- _Exercise brief_
Reproduce the top of the data verbatim, through and including the line that contains "em arquivos grandes.".

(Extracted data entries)
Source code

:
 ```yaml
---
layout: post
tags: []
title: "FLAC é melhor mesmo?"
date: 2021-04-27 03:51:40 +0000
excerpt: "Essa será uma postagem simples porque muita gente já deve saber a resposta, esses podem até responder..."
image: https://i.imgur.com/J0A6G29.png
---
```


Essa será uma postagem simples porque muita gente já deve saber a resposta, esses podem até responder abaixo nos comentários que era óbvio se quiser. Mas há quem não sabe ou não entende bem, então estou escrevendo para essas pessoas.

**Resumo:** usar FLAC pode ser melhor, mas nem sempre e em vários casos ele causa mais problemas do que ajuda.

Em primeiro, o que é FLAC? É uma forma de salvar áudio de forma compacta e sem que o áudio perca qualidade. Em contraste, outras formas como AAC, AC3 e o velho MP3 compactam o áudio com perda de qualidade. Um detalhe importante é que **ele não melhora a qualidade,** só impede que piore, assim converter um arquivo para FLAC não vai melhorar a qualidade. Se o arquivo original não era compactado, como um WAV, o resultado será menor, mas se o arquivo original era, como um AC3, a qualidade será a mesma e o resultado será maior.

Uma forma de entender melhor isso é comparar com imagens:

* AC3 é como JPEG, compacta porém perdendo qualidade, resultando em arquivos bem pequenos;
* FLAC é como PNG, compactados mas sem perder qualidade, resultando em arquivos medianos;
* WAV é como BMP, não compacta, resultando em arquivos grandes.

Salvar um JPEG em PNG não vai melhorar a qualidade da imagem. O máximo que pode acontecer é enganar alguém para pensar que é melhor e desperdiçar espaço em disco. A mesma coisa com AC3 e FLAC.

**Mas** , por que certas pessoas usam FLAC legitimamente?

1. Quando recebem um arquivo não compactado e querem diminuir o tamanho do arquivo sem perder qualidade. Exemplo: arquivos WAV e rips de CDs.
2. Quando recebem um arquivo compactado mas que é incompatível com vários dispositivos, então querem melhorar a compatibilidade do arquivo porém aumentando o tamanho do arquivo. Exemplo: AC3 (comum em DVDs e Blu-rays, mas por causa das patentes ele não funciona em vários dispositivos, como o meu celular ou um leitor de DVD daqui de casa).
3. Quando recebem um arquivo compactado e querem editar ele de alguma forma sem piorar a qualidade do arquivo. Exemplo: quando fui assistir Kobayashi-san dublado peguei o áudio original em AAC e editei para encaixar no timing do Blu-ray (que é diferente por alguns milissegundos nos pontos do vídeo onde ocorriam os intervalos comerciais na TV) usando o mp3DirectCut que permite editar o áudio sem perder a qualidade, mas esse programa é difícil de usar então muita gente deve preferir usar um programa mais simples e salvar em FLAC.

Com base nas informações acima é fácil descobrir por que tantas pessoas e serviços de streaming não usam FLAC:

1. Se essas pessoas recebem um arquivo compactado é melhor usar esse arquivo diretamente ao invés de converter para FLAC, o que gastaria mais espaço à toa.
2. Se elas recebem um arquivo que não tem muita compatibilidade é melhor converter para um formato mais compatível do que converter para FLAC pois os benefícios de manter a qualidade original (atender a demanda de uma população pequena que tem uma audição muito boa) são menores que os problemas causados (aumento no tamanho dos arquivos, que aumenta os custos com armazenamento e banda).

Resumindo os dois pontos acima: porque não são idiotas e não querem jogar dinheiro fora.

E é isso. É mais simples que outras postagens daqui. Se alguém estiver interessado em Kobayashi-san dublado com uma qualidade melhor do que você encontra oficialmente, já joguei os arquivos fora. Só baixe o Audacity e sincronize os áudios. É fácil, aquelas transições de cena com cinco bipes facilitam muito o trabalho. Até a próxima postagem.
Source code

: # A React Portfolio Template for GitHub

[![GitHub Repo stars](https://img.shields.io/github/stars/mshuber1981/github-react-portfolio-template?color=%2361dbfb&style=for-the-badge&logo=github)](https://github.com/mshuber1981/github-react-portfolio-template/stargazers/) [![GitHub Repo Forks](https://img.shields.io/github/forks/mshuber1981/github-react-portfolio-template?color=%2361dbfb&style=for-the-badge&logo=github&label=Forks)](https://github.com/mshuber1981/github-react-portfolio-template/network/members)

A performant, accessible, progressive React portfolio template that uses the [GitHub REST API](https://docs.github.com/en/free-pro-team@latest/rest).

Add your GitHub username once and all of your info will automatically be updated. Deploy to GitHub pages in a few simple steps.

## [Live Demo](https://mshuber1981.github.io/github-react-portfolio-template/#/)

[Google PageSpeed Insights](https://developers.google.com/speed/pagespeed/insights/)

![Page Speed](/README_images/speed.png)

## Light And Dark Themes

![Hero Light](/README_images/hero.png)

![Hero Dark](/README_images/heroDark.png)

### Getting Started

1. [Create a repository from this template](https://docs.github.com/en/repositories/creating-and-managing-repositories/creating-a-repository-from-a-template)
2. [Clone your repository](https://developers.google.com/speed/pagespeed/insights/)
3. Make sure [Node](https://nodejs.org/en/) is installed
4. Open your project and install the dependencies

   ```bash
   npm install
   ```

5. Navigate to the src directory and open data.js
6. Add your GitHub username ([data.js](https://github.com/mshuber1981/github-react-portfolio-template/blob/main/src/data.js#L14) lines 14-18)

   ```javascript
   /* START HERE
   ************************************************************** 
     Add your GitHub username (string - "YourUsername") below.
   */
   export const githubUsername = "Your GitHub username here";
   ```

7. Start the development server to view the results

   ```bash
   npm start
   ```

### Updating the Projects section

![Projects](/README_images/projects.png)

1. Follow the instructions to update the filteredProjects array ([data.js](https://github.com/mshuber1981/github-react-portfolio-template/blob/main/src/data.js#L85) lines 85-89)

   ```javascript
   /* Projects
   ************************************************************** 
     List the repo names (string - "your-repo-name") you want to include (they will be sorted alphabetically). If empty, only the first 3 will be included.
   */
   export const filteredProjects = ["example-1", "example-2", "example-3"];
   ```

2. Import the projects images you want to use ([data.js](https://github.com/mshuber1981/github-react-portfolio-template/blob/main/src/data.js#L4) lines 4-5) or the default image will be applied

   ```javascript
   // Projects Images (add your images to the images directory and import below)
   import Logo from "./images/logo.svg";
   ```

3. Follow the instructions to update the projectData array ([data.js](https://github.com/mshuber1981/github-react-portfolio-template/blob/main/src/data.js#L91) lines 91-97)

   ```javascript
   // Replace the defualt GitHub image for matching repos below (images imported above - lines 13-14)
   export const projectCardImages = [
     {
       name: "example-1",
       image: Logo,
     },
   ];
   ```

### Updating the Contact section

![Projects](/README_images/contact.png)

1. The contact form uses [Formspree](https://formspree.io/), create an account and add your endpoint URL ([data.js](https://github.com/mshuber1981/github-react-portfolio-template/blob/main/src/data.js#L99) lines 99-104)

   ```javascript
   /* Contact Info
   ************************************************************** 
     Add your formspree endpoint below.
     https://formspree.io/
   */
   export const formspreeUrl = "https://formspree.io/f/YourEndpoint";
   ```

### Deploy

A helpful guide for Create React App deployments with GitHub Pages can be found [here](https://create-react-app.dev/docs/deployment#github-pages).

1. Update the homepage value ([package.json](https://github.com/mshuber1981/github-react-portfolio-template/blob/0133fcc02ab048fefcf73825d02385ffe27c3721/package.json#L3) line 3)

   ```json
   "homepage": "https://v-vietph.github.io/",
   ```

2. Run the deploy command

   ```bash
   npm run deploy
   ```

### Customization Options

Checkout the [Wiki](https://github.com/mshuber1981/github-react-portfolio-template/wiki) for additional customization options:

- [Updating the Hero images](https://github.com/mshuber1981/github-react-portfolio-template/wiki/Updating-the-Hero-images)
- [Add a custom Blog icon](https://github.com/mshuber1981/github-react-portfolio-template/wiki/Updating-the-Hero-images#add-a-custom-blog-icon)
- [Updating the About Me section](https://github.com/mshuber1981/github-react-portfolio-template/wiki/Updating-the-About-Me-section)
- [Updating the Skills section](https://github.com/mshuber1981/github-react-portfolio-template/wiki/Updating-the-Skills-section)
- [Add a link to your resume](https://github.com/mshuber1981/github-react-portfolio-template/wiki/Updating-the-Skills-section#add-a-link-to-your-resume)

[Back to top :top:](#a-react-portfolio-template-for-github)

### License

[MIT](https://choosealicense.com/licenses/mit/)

- _Result for this exercise_
Source code

:
 ```yaml
---
layout: post
tags: []
title: "FLAC é melhor mesmo?"
date: 2021-04-27 03:51:40 +0000
excerpt: "Essa será uma postagem simples porque muita gente já deve saber a resposta, esses podem até responder..."
image: https://i.imgur.com/J0A6G29.png
---
```


Essa será uma postagem simples porque muita gente já deve saber a resposta, esses podem até responder abaixo nos comentários que era óbvio se quiser. Mas há quem não sabe ou não entende bem, então estou escrevendo para essas pessoas.

**Resumo:** usar FLAC pode ser melhor, mas nem sempre e em vários casos ele causa mais problemas do que ajuda.

Em primeiro, o que é FLAC? É uma forma de salvar áudio de forma compacta e sem que o áudio perca qualidade. Em contraste, outras formas como AAC, AC3 e o velho MP3 compactam o áudio com perda de qualidade. Um detalhe importante é que **ele não melhora a qualidade,** só impede que piore, assim converter um arquivo para FLAC não vai melhorar a qualidade. Se o arquivo original não era compactado, como um WAV, o resultado será menor, mas se o arquivo original era, como um AC3, a qualidade será a mesma e o resultado será maior.

Uma forma de entender melhor isso é comparar com imagens:

* AC3 é como JPEG, compacta porém perdendo qualidade, resultando em arquivos bem pequenos;
* FLAC é como PNG, compactados mas sem perder qualidade, resultando em arquivos medianos;
* WAV é como BMP, não compacta, resultando em arquivos grandes.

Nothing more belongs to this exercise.